> **TASK DESCRIPTION**
Which lines have the string "that"? Copy all of them from the entries below.

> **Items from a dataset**
=== Section Start ===

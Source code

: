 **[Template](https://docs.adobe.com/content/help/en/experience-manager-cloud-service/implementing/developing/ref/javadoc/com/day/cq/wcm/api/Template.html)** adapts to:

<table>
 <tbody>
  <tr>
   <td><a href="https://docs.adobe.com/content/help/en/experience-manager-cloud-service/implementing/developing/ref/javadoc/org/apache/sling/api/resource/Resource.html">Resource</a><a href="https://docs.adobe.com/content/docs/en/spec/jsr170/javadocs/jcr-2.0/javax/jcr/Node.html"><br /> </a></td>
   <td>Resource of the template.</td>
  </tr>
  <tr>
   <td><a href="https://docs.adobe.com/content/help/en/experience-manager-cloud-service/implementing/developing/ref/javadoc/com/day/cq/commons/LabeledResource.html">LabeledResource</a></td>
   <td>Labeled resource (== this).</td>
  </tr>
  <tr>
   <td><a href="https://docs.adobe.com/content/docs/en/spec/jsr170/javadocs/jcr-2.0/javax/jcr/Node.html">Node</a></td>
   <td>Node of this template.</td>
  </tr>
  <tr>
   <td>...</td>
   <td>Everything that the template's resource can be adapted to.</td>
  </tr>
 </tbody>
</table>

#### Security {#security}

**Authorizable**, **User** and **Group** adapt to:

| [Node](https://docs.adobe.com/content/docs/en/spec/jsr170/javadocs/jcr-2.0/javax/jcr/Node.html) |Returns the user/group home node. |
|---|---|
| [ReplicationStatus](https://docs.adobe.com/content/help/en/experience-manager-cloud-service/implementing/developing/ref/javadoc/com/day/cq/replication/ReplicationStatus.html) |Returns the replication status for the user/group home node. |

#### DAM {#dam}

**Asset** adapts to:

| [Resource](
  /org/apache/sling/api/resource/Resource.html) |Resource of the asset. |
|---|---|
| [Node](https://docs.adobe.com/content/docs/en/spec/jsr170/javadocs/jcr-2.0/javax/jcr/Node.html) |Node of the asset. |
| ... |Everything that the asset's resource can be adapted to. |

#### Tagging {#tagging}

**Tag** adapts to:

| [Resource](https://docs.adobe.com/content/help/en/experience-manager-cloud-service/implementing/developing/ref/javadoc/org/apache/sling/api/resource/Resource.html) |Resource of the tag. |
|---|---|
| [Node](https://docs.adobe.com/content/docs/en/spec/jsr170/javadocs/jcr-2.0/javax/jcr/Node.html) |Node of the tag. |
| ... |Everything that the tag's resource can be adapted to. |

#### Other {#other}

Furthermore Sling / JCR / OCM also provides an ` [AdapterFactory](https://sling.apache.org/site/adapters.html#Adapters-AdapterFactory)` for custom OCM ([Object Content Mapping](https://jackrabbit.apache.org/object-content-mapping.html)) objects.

=== Section End ===

> **SOLUTION FOR THIS TASK**
   <td>Everything that the template's resource can be adapted to.</td>
| ... |Everything that the asset's resource can be adapted to. |
| ... |Everything that the tag's resource can be adapted to. |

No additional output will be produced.